┌────────

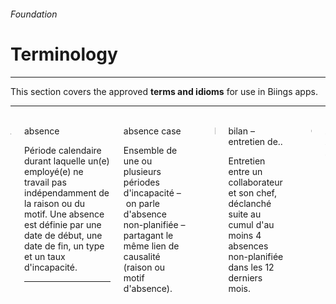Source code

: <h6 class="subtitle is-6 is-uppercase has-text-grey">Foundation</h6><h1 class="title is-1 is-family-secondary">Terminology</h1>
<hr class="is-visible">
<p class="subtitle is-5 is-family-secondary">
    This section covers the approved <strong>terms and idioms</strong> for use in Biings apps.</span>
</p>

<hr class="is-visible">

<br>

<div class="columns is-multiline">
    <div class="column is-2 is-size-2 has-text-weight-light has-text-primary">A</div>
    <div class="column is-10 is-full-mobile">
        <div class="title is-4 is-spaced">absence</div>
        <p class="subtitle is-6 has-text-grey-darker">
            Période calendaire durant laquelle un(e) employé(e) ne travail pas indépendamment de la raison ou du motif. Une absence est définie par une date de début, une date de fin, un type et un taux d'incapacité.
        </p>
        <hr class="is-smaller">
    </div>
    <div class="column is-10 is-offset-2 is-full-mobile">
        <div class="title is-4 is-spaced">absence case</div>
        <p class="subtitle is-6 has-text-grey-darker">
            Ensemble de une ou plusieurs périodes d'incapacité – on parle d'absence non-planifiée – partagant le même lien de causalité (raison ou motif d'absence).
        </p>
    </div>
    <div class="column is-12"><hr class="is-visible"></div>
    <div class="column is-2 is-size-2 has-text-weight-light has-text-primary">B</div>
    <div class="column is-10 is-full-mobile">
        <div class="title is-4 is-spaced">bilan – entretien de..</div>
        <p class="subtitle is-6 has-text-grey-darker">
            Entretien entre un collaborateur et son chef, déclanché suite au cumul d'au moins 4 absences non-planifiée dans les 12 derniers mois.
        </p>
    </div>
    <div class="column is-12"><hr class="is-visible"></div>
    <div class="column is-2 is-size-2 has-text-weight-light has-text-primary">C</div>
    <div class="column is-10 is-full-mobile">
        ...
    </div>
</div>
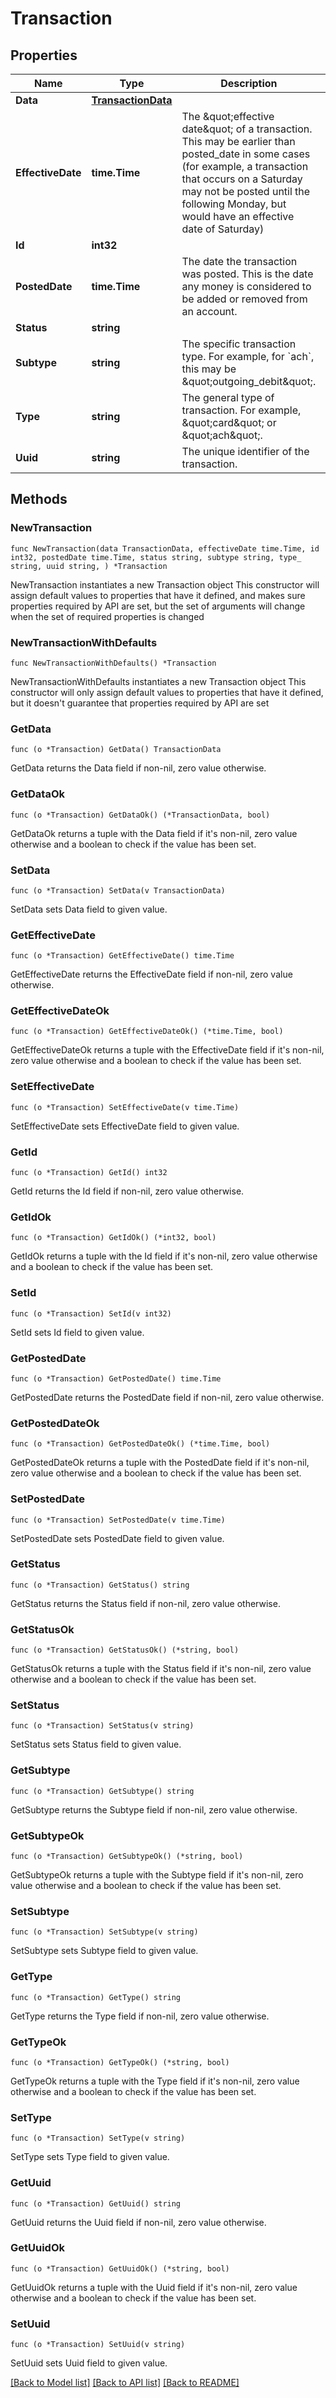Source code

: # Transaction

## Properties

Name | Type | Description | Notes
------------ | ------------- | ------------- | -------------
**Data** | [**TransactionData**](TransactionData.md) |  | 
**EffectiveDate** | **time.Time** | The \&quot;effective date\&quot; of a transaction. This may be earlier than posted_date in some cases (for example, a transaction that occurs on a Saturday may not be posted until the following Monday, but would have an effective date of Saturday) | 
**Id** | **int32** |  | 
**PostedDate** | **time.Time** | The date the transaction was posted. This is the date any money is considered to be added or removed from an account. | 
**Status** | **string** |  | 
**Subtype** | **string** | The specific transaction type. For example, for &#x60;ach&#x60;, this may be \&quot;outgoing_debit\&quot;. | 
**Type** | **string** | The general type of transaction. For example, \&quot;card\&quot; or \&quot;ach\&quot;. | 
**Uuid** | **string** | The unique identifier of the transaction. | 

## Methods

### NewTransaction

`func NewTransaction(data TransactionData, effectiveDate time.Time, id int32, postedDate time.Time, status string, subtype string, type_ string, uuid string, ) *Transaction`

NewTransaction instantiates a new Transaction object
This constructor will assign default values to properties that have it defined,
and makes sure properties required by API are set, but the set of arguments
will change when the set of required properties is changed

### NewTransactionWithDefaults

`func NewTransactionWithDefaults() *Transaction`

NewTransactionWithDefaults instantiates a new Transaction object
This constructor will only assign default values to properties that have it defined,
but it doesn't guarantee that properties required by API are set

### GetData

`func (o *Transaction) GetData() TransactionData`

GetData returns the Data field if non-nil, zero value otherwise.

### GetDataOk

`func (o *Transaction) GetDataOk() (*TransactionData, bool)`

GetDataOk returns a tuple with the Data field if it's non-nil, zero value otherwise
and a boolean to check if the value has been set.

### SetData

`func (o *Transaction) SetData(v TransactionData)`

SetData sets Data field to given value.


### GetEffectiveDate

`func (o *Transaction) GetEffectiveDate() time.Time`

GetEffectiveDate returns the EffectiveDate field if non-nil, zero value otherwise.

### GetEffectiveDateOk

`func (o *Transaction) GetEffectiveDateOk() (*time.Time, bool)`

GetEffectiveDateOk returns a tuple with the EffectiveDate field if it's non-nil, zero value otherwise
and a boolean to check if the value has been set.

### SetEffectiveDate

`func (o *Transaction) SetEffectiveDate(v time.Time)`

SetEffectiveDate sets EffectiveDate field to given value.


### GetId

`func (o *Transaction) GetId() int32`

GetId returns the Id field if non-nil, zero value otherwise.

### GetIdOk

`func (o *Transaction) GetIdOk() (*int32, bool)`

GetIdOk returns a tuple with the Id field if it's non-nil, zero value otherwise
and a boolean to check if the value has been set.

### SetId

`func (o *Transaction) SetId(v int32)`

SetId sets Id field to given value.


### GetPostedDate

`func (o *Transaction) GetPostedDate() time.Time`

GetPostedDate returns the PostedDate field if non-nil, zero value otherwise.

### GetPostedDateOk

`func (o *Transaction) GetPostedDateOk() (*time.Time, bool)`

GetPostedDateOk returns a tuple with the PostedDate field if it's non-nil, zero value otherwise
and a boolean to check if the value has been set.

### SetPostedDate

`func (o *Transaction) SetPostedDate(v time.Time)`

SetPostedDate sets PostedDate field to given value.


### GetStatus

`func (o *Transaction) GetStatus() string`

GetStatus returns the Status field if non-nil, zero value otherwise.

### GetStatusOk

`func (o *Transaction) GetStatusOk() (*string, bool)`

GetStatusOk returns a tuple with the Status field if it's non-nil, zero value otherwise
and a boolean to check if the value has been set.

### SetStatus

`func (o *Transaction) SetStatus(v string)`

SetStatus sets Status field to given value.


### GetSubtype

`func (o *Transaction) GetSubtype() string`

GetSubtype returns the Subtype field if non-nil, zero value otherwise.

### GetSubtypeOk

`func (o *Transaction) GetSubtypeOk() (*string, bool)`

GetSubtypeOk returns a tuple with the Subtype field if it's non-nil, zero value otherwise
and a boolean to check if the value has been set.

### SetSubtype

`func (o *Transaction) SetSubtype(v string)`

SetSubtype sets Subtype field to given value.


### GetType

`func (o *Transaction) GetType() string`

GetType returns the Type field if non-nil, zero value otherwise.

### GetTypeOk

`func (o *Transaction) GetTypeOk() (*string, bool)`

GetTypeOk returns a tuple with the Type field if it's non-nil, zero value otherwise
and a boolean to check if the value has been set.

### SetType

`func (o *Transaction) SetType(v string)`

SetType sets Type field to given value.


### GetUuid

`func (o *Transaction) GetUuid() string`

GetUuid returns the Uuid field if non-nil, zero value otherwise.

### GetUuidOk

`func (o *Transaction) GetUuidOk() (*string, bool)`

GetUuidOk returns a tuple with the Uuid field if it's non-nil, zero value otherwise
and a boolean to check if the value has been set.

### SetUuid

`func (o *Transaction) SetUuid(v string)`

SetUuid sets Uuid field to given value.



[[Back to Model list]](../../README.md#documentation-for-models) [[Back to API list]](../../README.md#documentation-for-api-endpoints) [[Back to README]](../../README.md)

└────────

• Exercise instructions: Word for word, write out the full listing, leaving the pictures aside.

• Reply:
Source code

: <h6 class="subtitle is-6 is-uppercase has-text-grey">Foundation</h6><h1 class="title is-1 is-family-secondary">Terminology</h1>
<hr class="is-visible">
<p class="subtitle is-5 is-family-secondary">
    This section covers the approved <strong>terms and idioms</strong> for use in Biings apps.</span>
</p>

<hr class="is-visible">

<br>

<div class="columns is-multiline">
    <div class="column is-2 is-size-2 has-text-weight-light has-text-primary">A</div>
    <div class="column is-10 is-full-mobile">
        <div class="title is-4 is-spaced">absence</div>
        <p class="subtitle is-6 has-text-grey-darker">
            Période calendaire durant laquelle un(e) employé(e) ne travail pas indépendamment de la raison ou du motif. Une absence est définie par une date de début, une date de fin, un type et un taux d'incapacité.
        </p>
        <hr class="is-smaller">
    </div>
    <div class="column is-10 is-offset-2 is-full-mobile">
        <div class="title is-4 is-spaced">absence case</div>
        <p class="subtitle is-6 has-text-grey-darker">
            Ensemble de une ou plusieurs périodes d'incapacité – on parle d'absence non-planifiée – partagant le même lien de causalité (raison ou motif d'absence).
        </p>
    </div>
    <div class="column is-12"><hr class="is-visible"></div>
    <div class="column is-2 is-size-2 has-text-weight-light has-text-primary">B</div>
    <div class="column is-10 is-full-mobile">
        <div class="title is-4 is-spaced">bilan – entretien de..</div>
        <p class="subtitle is-6 has-text-grey-darker">
            Entretien entre un collaborateur et son chef, déclanché suite au cumul d'au moins 4 absences non-planifiée dans les 12 derniers mois.
        </p>
    </div>
    <div class="column is-12"><hr class="is-visible"></div>
    <div class="column is-2 is-size-2 has-text-weight-light has-text-primary">C</div>
    <div class="column is-10 is-full-mobile">
        ...
    </div>
</div>
Source code

: # Transaction

## Properties

Name | Type | Description | Notes
------------ | ------------- | ------------- | -------------
**Data** | [**TransactionData**](TransactionData.md) |  | 
**EffectiveDate** | **time.Time** | The \&quot;effective date\&quot; of a transaction. This may be earlier than posted_date in some cases (for example, a transaction that occurs on a Saturday may not be posted until the following Monday, but would have an effective date of Saturday) | 
**Id** | **int32** |  | 
**PostedDate** | **time.Time** | The date the transaction was posted. This is the date any money is considered to be added or removed from an account. | 
**Status** | **string** |  | 
**Subtype** | **string** | The specific transaction type. For example, for &#x60;ach&#x60;, this may be \&quot;outgoing_debit\&quot;. | 
**Type** | **string** | The general type of transaction. For example, \&quot;card\&quot; or \&quot;ach\&quot;. | 
**Uuid** | **string** | The unique identifier of the transaction. | 

## Methods

### NewTransaction

`func NewTransaction(data TransactionData, effectiveDate time.Time, id int32, postedDate time.Time, status string, subtype string, type_ string, uuid string, ) *Transaction`

NewTransaction instantiates a new Transaction object
This constructor will assign default values to properties that have it defined,
and makes sure properties required by API are set, but the set of arguments
will change when the set of required properties is changed

### NewTransactionWithDefaults

`func NewTransactionWithDefaults() *Transaction`

NewTransactionWithDefaults instantiates a new Transaction object
This constructor will only assign default values to properties that have it defined,
but it doesn't guarantee that properties required by API are set

### GetData

`func (o *Transaction) GetData() TransactionData`

GetData returns the Data field if non-nil, zero value otherwise.

### GetDataOk

`func (o *Transaction) GetDataOk() (*TransactionData, bool)`

GetDataOk returns a tuple with the Data field if it's non-nil, zero value otherwise
and a boolean to check if the value has been set.

### SetData

`func (o *Transaction) SetData(v TransactionData)`

SetData sets Data field to given value.


### GetEffectiveDate

`func (o *Transaction) GetEffectiveDate() time.Time`

GetEffectiveDate returns the EffectiveDate field if non-nil, zero value otherwise.

### GetEffectiveDateOk

`func (o *Transaction) GetEffectiveDateOk() (*time.Time, bool)`

GetEffectiveDateOk returns a tuple with the EffectiveDate field if it's non-nil, zero value otherwise
and a boolean to check if the value has been set.

### SetEffectiveDate

`func (o *Transaction) SetEffectiveDate(v time.Time)`

SetEffectiveDate sets EffectiveDate field to given value.


### GetId

`func (o *Transaction) GetId() int32`

GetId returns the Id field if non-nil, zero value otherwise.

### GetIdOk

`func (o *Transaction) GetIdOk() (*int32, bool)`

GetIdOk returns a tuple with the Id field if it's non-nil, zero value otherwise
and a boolean to check if the value has been set.

### SetId

`func (o *Transaction) SetId(v int32)`

SetId sets Id field to given value.


### GetPostedDate

`func (o *Transaction) GetPostedDate() time.Time`

GetPostedDate returns the PostedDate field if non-nil, zero value otherwise.

### GetPostedDateOk

`func (o *Transaction) GetPostedDateOk() (*time.Time, bool)`

GetPostedDateOk returns a tuple with the PostedDate field if it's non-nil, zero value otherwise
and a boolean to check if the value has been set.

### SetPostedDate

`func (o *Transaction) SetPostedDate(v time.Time)`

SetPostedDate sets PostedDate field to given value.


### GetStatus

`func (o *Transaction) GetStatus() string`

GetStatus returns the Status field if non-nil, zero value otherwise.

### GetStatusOk

`func (o *Transaction) GetStatusOk() (*string, bool)`

GetStatusOk returns a tuple with the Status field if it's non-nil, zero value otherwise
and a boolean to check if the value has been set.

### SetStatus

`func (o *Transaction) SetStatus(v string)`

SetStatus sets Status field to given value.


### GetSubtype

`func (o *Transaction) GetSubtype() string`

GetSubtype returns the Subtype field if non-nil, zero value otherwise.

### GetSubtypeOk

`func (o *Transaction) GetSubtypeOk() (*string, bool)`

GetSubtypeOk returns a tuple with the Subtype field if it's non-nil, zero value otherwise
and a boolean to check if the value has been set.

### SetSubtype

`func (o *Transaction) SetSubtype(v string)`

SetSubtype sets Subtype field to given value.


### GetType

`func (o *Transaction) GetType() string`

GetType returns the Type field if non-nil, zero value otherwise.

### GetTypeOk

`func (o *Transaction) GetTypeOk() (*string, bool)`

GetTypeOk returns a tuple with the Type field if it's non-nil, zero value otherwise
and a boolean to check if the value has been set.

### SetType

`func (o *Transaction) SetType(v string)`

SetType sets Type field to given value.


### GetUuid

`func (o *Transaction) GetUuid() string`

GetUuid returns the Uuid field if non-nil, zero value otherwise.

### GetUuidOk

`func (o *Transaction) GetUuidOk() (*string, bool)`

GetUuidOk returns a tuple with the Uuid field if it's non-nil, zero value otherwise
and a boolean to check if the value has been set.

### SetUuid

`func (o *Transaction) SetUuid(v string)`

SetUuid sets Uuid field to given value.



[[Back to Model list]](../../README.md#documentation-for-models) [[Back to API list]](../../README.md#documentation-for-api-endpoints) [[Back to README]](../../README.md)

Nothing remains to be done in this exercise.